* [What to produce]: When the string "density" is part of a line below, that line should be copied.
[Records supplied Boundary: Start]
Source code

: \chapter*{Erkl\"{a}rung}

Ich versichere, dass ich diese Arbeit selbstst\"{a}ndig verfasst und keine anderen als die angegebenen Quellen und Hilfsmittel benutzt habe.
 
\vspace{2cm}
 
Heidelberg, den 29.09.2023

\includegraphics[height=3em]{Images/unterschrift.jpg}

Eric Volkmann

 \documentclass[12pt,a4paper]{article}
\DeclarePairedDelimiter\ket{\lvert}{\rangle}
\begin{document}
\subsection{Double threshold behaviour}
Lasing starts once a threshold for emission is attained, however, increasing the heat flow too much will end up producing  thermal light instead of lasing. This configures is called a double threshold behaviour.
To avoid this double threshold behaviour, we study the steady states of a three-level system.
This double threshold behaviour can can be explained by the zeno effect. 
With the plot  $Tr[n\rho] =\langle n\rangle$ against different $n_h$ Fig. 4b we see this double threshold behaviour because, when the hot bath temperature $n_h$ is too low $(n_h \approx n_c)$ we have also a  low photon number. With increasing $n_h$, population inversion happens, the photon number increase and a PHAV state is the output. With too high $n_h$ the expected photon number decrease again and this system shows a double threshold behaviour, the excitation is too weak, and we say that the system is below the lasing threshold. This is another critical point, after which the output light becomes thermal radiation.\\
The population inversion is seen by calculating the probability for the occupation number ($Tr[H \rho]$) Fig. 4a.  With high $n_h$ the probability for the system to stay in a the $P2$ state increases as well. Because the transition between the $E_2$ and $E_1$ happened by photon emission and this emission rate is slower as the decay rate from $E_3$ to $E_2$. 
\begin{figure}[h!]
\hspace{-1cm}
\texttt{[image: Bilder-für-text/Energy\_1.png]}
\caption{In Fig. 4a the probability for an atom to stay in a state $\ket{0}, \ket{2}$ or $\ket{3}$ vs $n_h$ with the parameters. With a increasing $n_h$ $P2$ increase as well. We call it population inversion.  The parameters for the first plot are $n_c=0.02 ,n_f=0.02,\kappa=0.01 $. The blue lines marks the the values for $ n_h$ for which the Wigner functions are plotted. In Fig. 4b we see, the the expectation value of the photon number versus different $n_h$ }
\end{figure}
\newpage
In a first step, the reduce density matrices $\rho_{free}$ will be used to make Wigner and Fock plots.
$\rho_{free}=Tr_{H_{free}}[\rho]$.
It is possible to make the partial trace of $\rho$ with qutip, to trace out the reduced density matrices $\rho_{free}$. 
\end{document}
[Records supplied Boundary: End]
* [Response area]:
In a first step, the reduce density matrices $\rho_{free}$ will be used to make Wigner and Fock plots.
It is possible to make the partial trace of $\rho$ with qutip, to trace out the reduced density matrices $\rho_{free}$. 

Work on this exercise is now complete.